» **Collected data entries**:
* * *

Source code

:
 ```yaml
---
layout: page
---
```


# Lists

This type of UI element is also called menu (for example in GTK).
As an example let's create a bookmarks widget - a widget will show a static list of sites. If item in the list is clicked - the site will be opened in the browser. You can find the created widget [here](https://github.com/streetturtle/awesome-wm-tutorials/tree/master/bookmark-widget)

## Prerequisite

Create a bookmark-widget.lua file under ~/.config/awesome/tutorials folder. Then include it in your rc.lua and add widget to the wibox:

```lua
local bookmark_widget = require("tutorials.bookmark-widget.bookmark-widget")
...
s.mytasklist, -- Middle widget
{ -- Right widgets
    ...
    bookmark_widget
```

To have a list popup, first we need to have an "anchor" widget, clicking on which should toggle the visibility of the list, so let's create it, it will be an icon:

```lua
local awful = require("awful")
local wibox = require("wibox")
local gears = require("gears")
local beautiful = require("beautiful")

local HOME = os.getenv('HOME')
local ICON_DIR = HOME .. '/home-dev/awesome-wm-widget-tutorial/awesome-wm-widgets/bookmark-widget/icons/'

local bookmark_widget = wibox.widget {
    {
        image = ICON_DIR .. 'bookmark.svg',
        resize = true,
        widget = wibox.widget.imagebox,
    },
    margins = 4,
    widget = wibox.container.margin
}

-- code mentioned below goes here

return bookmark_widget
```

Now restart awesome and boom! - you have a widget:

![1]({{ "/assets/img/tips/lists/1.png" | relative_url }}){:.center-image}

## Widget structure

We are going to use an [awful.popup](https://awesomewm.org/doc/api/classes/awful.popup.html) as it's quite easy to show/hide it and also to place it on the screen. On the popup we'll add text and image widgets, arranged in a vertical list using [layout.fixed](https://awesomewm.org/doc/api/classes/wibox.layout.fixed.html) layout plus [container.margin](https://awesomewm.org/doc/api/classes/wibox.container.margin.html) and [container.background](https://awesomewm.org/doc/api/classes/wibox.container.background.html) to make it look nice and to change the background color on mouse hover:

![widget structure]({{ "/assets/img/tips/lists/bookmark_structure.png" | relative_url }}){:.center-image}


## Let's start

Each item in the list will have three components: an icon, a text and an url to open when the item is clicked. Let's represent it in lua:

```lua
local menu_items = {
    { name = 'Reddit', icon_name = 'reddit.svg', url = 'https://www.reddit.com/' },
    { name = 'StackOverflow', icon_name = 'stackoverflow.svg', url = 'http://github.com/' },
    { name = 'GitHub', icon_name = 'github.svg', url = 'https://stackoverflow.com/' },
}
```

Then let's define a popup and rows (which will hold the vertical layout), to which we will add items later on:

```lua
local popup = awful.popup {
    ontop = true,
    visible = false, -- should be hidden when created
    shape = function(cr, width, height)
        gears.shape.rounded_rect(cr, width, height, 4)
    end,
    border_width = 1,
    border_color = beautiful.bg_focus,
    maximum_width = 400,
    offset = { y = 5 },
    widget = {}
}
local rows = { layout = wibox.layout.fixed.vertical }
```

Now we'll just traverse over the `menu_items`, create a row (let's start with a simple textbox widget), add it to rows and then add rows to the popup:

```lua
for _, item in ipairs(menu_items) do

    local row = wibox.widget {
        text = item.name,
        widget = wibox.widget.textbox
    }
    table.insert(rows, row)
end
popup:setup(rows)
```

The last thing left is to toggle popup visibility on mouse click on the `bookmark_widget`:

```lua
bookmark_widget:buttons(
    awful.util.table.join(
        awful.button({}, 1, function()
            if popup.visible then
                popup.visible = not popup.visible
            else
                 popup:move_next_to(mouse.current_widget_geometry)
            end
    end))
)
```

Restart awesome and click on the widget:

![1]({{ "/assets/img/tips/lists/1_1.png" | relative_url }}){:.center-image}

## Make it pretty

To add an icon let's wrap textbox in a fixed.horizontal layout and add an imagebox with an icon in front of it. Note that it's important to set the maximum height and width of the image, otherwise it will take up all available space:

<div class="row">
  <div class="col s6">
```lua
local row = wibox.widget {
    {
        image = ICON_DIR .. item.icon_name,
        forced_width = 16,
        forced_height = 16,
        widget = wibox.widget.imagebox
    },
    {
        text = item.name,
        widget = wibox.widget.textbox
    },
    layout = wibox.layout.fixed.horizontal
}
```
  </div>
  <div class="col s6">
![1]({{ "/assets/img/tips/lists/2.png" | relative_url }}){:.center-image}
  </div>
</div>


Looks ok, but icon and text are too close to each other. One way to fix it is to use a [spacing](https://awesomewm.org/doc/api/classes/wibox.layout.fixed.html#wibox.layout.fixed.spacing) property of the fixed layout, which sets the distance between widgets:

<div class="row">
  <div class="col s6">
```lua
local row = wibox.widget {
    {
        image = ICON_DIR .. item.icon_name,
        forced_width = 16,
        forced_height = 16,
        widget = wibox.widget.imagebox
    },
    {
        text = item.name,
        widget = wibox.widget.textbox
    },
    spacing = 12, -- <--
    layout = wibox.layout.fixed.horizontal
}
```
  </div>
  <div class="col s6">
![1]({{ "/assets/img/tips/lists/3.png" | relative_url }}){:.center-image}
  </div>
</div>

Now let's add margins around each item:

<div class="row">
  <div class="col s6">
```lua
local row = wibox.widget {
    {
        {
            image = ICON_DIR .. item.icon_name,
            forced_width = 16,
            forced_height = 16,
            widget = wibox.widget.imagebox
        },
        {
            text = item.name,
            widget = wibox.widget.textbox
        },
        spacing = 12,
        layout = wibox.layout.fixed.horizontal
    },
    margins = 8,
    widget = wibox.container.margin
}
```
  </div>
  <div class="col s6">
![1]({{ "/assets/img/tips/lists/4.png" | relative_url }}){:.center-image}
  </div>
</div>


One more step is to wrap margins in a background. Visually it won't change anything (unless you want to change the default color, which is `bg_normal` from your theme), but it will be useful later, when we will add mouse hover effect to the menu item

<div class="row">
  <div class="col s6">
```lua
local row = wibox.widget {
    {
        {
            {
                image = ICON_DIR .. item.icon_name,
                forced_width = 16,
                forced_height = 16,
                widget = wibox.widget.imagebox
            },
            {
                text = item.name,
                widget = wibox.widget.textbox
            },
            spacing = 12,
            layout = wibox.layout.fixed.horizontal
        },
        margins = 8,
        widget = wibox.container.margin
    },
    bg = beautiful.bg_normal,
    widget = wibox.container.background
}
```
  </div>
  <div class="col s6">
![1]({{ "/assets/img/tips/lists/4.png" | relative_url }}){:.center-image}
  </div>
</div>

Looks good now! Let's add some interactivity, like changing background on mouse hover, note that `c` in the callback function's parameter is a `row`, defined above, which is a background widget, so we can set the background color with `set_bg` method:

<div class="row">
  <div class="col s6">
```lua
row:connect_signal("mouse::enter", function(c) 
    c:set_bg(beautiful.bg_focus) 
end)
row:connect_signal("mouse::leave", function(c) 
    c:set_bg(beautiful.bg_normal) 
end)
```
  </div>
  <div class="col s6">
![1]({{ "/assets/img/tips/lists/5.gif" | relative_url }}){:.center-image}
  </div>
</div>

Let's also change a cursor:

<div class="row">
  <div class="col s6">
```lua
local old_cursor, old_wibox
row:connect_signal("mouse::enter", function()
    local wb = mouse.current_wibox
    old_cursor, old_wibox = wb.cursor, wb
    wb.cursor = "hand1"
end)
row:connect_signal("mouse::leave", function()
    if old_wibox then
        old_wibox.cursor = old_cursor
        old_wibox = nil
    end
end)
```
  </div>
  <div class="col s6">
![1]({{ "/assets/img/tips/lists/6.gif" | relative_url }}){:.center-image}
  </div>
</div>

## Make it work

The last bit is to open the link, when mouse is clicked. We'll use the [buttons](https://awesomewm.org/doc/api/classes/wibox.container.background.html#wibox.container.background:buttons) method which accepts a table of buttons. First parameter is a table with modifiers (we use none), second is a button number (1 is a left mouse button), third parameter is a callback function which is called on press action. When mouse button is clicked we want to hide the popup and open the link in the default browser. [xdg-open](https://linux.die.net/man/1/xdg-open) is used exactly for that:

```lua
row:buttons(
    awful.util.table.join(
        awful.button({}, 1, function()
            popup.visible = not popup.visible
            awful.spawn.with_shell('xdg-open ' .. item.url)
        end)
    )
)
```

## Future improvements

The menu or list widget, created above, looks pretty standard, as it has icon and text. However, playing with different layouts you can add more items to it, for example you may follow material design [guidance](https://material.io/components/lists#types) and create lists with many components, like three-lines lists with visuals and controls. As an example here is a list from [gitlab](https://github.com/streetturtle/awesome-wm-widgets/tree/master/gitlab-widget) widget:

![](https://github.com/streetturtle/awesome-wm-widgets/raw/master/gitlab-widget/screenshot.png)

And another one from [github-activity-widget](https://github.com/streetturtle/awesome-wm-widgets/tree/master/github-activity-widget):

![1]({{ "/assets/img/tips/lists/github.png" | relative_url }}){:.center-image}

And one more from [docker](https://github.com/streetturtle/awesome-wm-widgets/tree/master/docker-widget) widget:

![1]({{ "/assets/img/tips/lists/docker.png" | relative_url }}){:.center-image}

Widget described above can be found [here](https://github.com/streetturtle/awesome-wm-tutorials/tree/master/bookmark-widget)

* * *

» **DIRECTIONS FOR THIS TASK**: Set down the lines of the records exactly, from the first one through the line containing "We are going", and add nothing else.

» **WRITTEN SOLUTION**:
Source code

:
 ```yaml
---
layout: page
---
```


# Lists

This type of UI element is also called menu (for example in GTK).
As an example let's create a bookmarks widget - a widget will show a static list of sites. If item in the list is clicked - the site will be opened in the browser. You can find the created widget [here](https://github.com/streetturtle/awesome-wm-tutorials/tree/master/bookmark-widget)

## Prerequisite

Create a bookmark-widget.lua file under ~/.config/awesome/tutorials folder. Then include it in your rc.lua and add widget to the wibox:

```lua
local bookmark_widget = require("tutorials.bookmark-widget.bookmark-widget")
...
s.mytasklist, -- Middle widget
{ -- Right widgets
    ...
    bookmark_widget
```

To have a list popup, first we need to have an "anchor" widget, clicking on which should toggle the visibility of the list, so let's create it, it will be an icon:

```lua
local awful = require("awful")
local wibox = require("wibox")
local gears = require("gears")
local beautiful = require("beautiful")

local HOME = os.getenv('HOME')
local ICON_DIR = HOME .. '/home-dev/awesome-wm-widget-tutorial/awesome-wm-widgets/bookmark-widget/icons/'

local bookmark_widget = wibox.widget {
    {
        image = ICON_DIR .. 'bookmark.svg',
        resize = true,
        widget = wibox.widget.imagebox,
    },
    margins = 4,
    widget = wibox.container.margin
}

-- code mentioned below goes here

return bookmark_widget
```

Now restart awesome and boom! - you have a widget:

![1]({{ "/assets/img/tips/lists/1.png" | relative_url }}){:.center-image}

## Widget structure

We are going to use an [awful.popup](https://awesomewm.org/doc/api/classes/awful.popup.html) as it's quite easy to show/hide it and also to place it on the screen. On the popup we'll add text and image widgets, arranged in a vertical list using [layout.fixed](https://awesomewm.org/doc/api/classes/wibox.layout.fixed.html) layout plus [container.margin](https://awesomewm.org/doc/api/classes/wibox.container.margin.html) and [container.background](https://awesomewm.org/doc/api/classes/wibox.container.background.html) to make it look nice and to change the background color on mouse hover:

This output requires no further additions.